(What is expected): Compute how many lines in the data below hold the word "transformed", then report that number with nothing else.

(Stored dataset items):
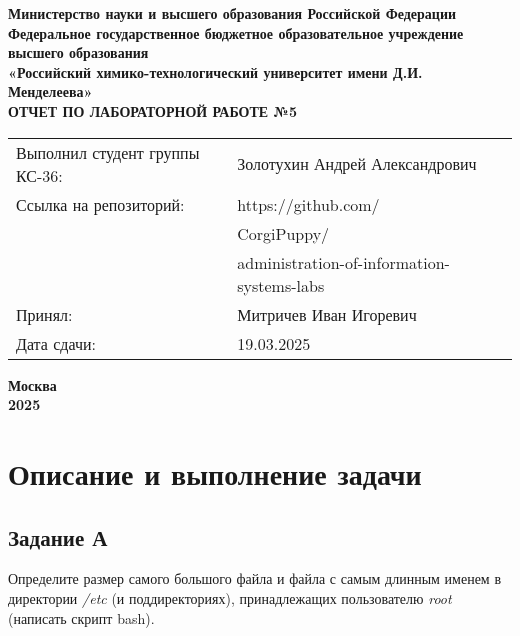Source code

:\documentclass[12pt, a4paper]{report}
\begin{document}
	\begin{titlepage}
			\begin{center}
				\large \textbf{Министерство науки и высшего образования Российской Федерации} \\
				\large \textbf{Федеральное государственное бюджетное образовательное учреждение высшего образования} \\
				\large \textbf{«Российский химико-технологический университет имени Д.И. Менделеева»} \\

				\vspace*{4cm}
				\LARGE \textbf{ОТЧЕТ ПО ЛАБОРАТОРНОЙ РАБОТЕ №5}

				\vspace*{4cm}
				\begin{flushright}
					\Large
					\begin{tabular}{>{\raggedleft\arraybackslash}p{8.85cm} p{10.8cm}}
						Выполнил студент группы КС-36: & Золотухин Андрей Александрович \\
						Ссылка на репозиторий: & https://github.com/ \\ 
						& CorgiPuppy/ \\
						& administration-of-information-systems-labs \\
						Принял: & Митричев Иван Игоревич \\
						Дата сдачи: & 19.03.2025 \\
					\end{tabular}

				\end{flushright}

				\vspace*{6cm}
				\Large \textbf{Москва \\ 2025}
			\end{center}
		\end{titlepage}
		
		\tableofcontents	
		\thispagestyle{empty}
		\newpage

		
		\section*{Описание и выполнение задачи}
		\large
		
		\subsection*{Задание А}
		Определите размер самого большого файла и файла с самым длинным именем в директории \textit{/etc} (и поддиректориях), принадлежащих пользователю \textit{root} (написать скрипт bash).
\end{document}
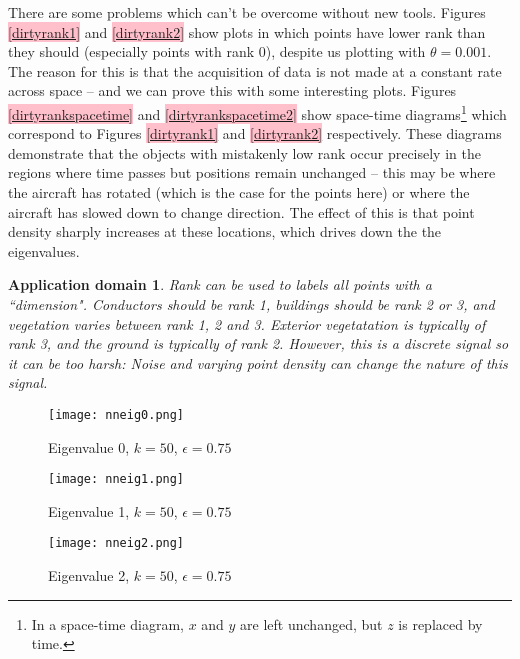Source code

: \documentclass[a4paper,11pt,twoside]{article}
\newtheorem*{appdom}{Application domain}
\theoremstyle{definition}
\theoremstyle{remark}
\newcommand{\sh}[1]{\colorbox{pink}{#1}}
\newcommand{\lnk}[1]{\sh{\hyperref[#1]{\ref*{#1}}}}
\newenvironment{app}
   {\colorlet{shadecolor}{red!50}\begin{shaded}\begin{appdom}}
   {\end{appdom}\end{shaded}}
\begin{document}
There are some problems which can't be overcome without new tools. Figures \lnk{dirtyrank1} and \lnk{dirtyrank2} show plots in which points have lower rank than they should (especially points with rank $0$), despite us plotting with $\theta =0.001$. The reason for this is that the acquisition of data is not made at a constant rate across space -- and we can prove this with some interesting plots. Figures \lnk{dirtyrankspacetime} and \lnk{dirtyrankspacetime2} show space-time diagrams\footnote{In a space-time diagram, $x$ and $y$ are left unchanged, but $z$ is replaced by time.} which correspond to Figures \lnk{dirtyrank1} and \lnk{dirtyrank2} respectively. These diagrams demonstrate that the objects with mistakenly low rank occur precisely in the regions where time passes but positions remain unchanged -- this may be where the aircraft has rotated (which is the case for the points here) or where the aircraft has slowed down to change direction. The effect of this is that point density sharply increases at these locations, which drives down the the eigenvalues.
\begin{app}Rank can be used to labels all points with a ``dimension". Conductors should be rank 1, buildings should be rank 2 or 3, and vegetation varies between rank 1, 2 and 3. Exterior vegetatation is typically of rank 3, and the ground is typically of rank 2. However, this is a discrete signal so it can be too harsh: Noise and varying point density can change the nature of this signal.
\end{app}
\newpage
\begin{figure}[!h]
  \caption{Eigenvalue 0, $k=50$, $\epsilon = 0.75$}
  \centering
    \texttt{[image: nneig0.png]}
    \label{nneig0}
\end{figure}
\begin{figure}[!h]
  \caption{Eigenvalue 1, $k=50$, $\epsilon = 0.75$}
  \centering
    \texttt{[image: nneig1.png]}
    \label{nneig1}
\end{figure}
\newpage
\begin{figure}[!h]
  \caption{Eigenvalue 2, $k=50$, $\epsilon = 0.75$}
  \centering
    \texttt{[image: nneig2.png]}
    \label{nneig2}
\end{figure}
\end{document}
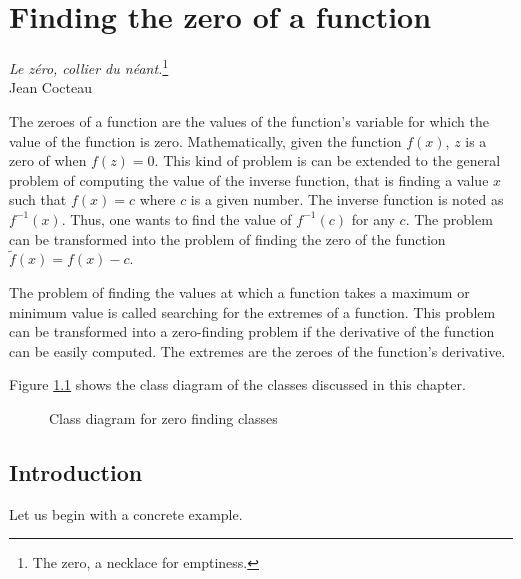 \documentclass[twoside]{book}
\begin{document}
\fi

\chapter{Finding the zero of a function}
\label{ch:zeroes} \vspace{1 ex}
\begin{flushright} {\sl Le z\'ero, collier du n\'eant.}\footnote{The zero, a necklace for emptiness.}\\ Jean Cocteau
\end{flushright}
\vspace{1 ex}
The zeroes of a function are the values of the
function's variable for which the value of the function is zero.
Mathematically, given the function $f\left(x\right)$, $z$ is a
zero of when $f\left(z\right)=0$. This kind of problem is can be
extended to the general problem of computing the value of the
inverse function, that is finding a value $x$ such that
$f\left(x\right)=c$ where $c$ is a given number. The inverse
function is noted as $f^{-1}\left(x\right)$. Thus, one wants to
find the value of $f^{-1}\left(c\right)$ for any $c$. The problem
can be transformed into the problem of finding the zero of the
function $\tilde{f}\left(x\right)=f\left(x\right)-c$.

The problem of finding the values at which a function takes a
maximum or minimum value is called searching for the extremes of a
function. This problem can be transformed into a zero-finding
problem if the derivative of the function can be easily computed.
The extremes are the zeroes of the function's derivative.

\noindent Figure \ref{cl:zeroFinding} shows the class diagram of
the classes discussed in this chapter.
\begin{figure}
\center{}
\caption{Class diagram for zero finding
classes}\label{cl:zeroFinding}
\end{figure}


\section{Introduction}
Let us begin with a concrete example.
\end{document}
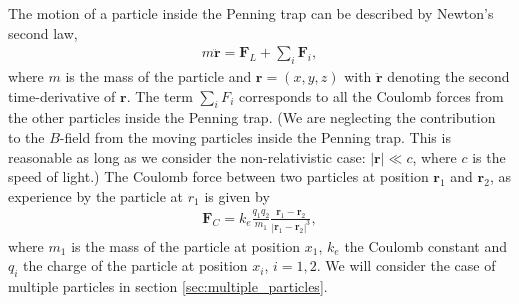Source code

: \documentclass[english,notitlepage,reprint]{revtex4-2}  %
\renewcommand{\vec}[1]{\mathbf{#1}}
\begin{document}
The motion of a particle inside the Penning trap can be described by Newton's second law,
\begin{align}
    m\ddot{\vec{r}} = \vec{F}_{L} + \sum_i \vec{F}_i, \label{eq:motion_Newton}
\end{align}
where \(m\) is the mass of the particle and \(\vec{r}=(x,y,z)\) with \(\ddot{\vec{r}}\) denoting the second time-derivative of \(\vec{r}\). The term \(\sum_i F_i\) corresponds to all the Coulomb forces from the other particles inside the Penning trap. (We are neglecting the contribution to the \(B\)-field from the moving particles inside the Penning trap. This is reasonable as long as we consider the non-relativistic case: \(|\vec{r}|\ll c\), where \(c\) is the speed of light.) The Coulomb force between two particles at position \(\vec{r}_1\) and \(\vec{r}_2\), as experience by the particle at \(r_1\) is given by 
\begin{align}
    \vec{F}_{C} = k_e \frac{q_1q_2}{m_1} \frac{\vec{r}_1 - \vec{r}_2}{|\vec{r}_1 - \vec{r}_2|^3},
\end{align}
where \(m_1\) is the mass of the particle at position \(x_1\), \(k_e\) the Coulomb constant and \(q_{i}\) the charge of the particle at position \(x_i\), \(i=1,2\). We will consider the case of multiple particles in section \ref{sec:multiple_particles}.
\end{document}
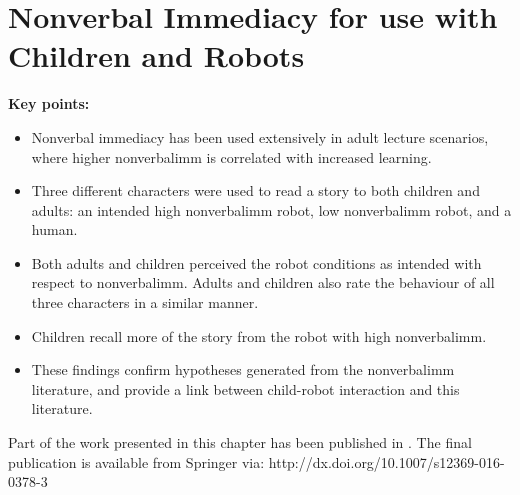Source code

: \chapter{Nonverbal Immediacy for use with Children and Robots} \label{chap:validation}

\begin{framed}
	\textbf{Key points:}
	
	\begin{itemize}
	\item Nonverbal immediacy has been used extensively in adult lecture scenarios, where higher \gls{nonverbalimm} is correlated with increased learning.
	\item Three different characters were used to read a story to both children and adults: an intended high \gls{nonverbalimm} robot, low \gls{nonverbalimm} robot, and a human.
	\item Both adults and children perceived the robot conditions as intended with respect to \gls{nonverbalimm}. Adults and children also rate the behaviour of all three characters in a similar manner.
	\item Children recall more of the story from the robot with high \gls{nonverbalimm}.
	\item These findings confirm hypotheses generated from the \gls{nonverbalimm} literature, and provide a link between child-robot interaction and this literature.
	\end{itemize}
\end{framed}

Part of the work presented in this chapter has been published in \cite{kennedy2016nonverbal}. The final publication is available from Springer via: \newline http://dx.doi.org/10.1007/s12369-016-0378-3

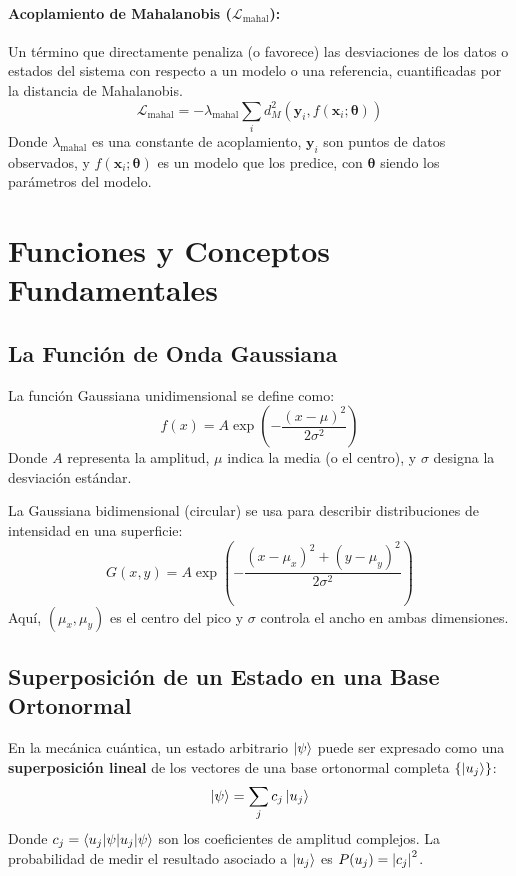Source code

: \documentclass{book}
\begin{document}
\paragraph{Acoplamiento de Mahalanobis ($\mathcal{L}_{\text{mahal}}$):} Un término que directamente penaliza (o favorece) las desviaciones de los datos o estados del sistema con respecto a un modelo o una referencia, cuantificadas por la distancia de Mahalanobis.
\begin{equation}
    \mathcal{L}_{\text{mahal}}=-\lambda_{\text{mahal}}\sum_i d_M^2(\mathbf{y}_i,f(\mathbf{x}_i;\boldsymbol{\theta}))
\end{equation}
Donde $\lambda_{\text{mahal}}$ es una constante de acoplamiento, $\mathbf{y}_i$ son puntos de datos observados, y $f(\mathbf{x}_i;\boldsymbol{\theta})$ es un modelo que los predice, con $\boldsymbol{\theta}$ siendo los parámetros del modelo.

\section{Funciones y Conceptos Fundamentales}

\subsection{La Función de Onda Gaussiana}
La función Gaussiana unidimensional se define como:
\begin{equation}
    f(x) = A \exp\left(-\frac{(x - \mu)^2}{2\sigma^2}\right)
    \label{eq:gaussiana1D}
\end{equation}
Donde $A$ representa la amplitud, $\mu$ indica la media (o el centro), y $\sigma$ designa la desviación estándar. 

La Gaussiana bidimensional (circular) se usa para describir distribuciones de intensidad en una superficie:
\begin{equation}
    G(x, y) = A \exp\left(-\frac{(x - \mu_x)^2 + (y - \mu_y)^2}{2\sigma^2}\right)
    \label{eq:gaussiana2D}
\end{equation}
Aquí, $(\mu_x, \mu_y)$ es el centro del pico y $\sigma$ controla el ancho en ambas dimensiones.

\subsection{Superposición de un Estado en una Base Ortonormal}
\label{sec:superposicion_base}
En la mecánica cuántica, un estado arbitrario $\ket{\psi}$ puede ser expresado como una \textbf{superposición lineal} de los vectores de una base ortonormal completa $\{\ket{u_j}\}$:
\begin{equation}
    \ket{\psi} = \sum_{j} c_j \ket{u_j}
    \label{eq:superposicion_general}
\end{equation}
Donde $c_j = \braket{u_j | \psi}$ son los coeficientes de amplitud complejos. La probabilidad de medir el resultado asociado a $\ket{u_j}$ es $P(u_j) = \abs{c_j}^2$.
\end{document}
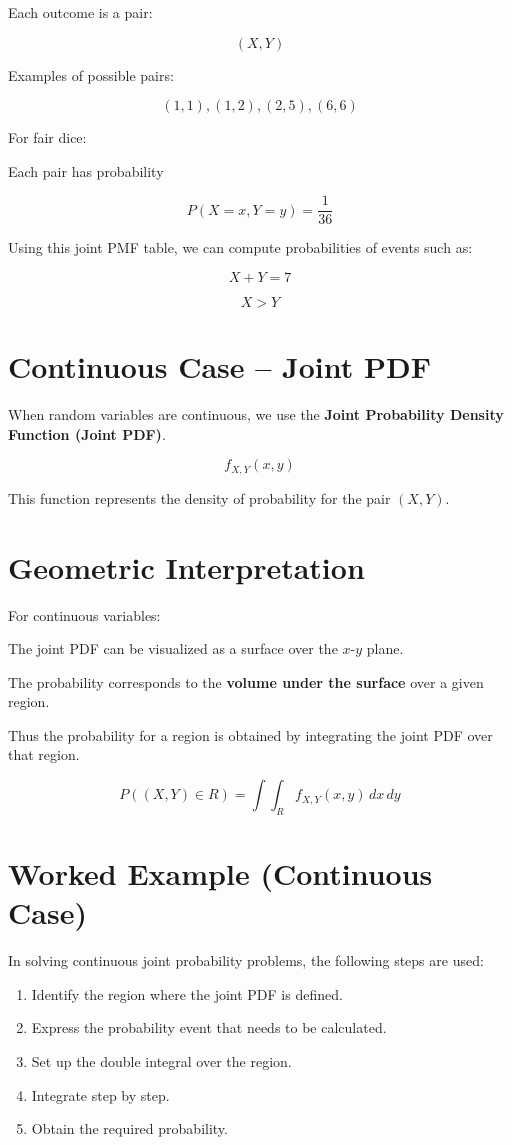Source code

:\documentclass[12pt]{article}
\begin{document}
Each outcome is a pair:

\[
(X,Y)
\]

Examples of possible pairs:

\[
(1,1), (1,2), (2,5), (6,6)
\]

For fair dice:

Each pair has probability

\[
P(X=x,Y=y)=\frac{1}{36}
\]

Using this joint PMF table, we can compute probabilities of events such as:

\[
X+Y=7
\]

\[
X>Y
\]

\section{Continuous Case -- Joint PDF}

When random variables are continuous, we use the \textbf{Joint Probability Density Function (Joint PDF)}.

\[
f_{X,Y}(x,y)
\]

This function represents the density of probability for the pair $(X,Y)$.

\section{Geometric Interpretation}

For continuous variables:

The joint PDF can be visualized as a surface over the $x$-$y$ plane.

The probability corresponds to the \textbf{volume under the surface} over a given region.

Thus the probability for a region is obtained by integrating the joint PDF over that region.

\[
P((X,Y)\in R)=\int\int_R f_{X,Y}(x,y)\,dx\,dy
\]

\section{Worked Example (Continuous Case)}

In solving continuous joint probability problems, the following steps are used:

\begin{enumerate}
\item Identify the region where the joint PDF is defined.
\item Express the probability event that needs to be calculated.
\item Set up the double integral over the region.
\item Integrate step by step.
\item Obtain the required probability.
\end{enumerate}
\end{document}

(Your response): 2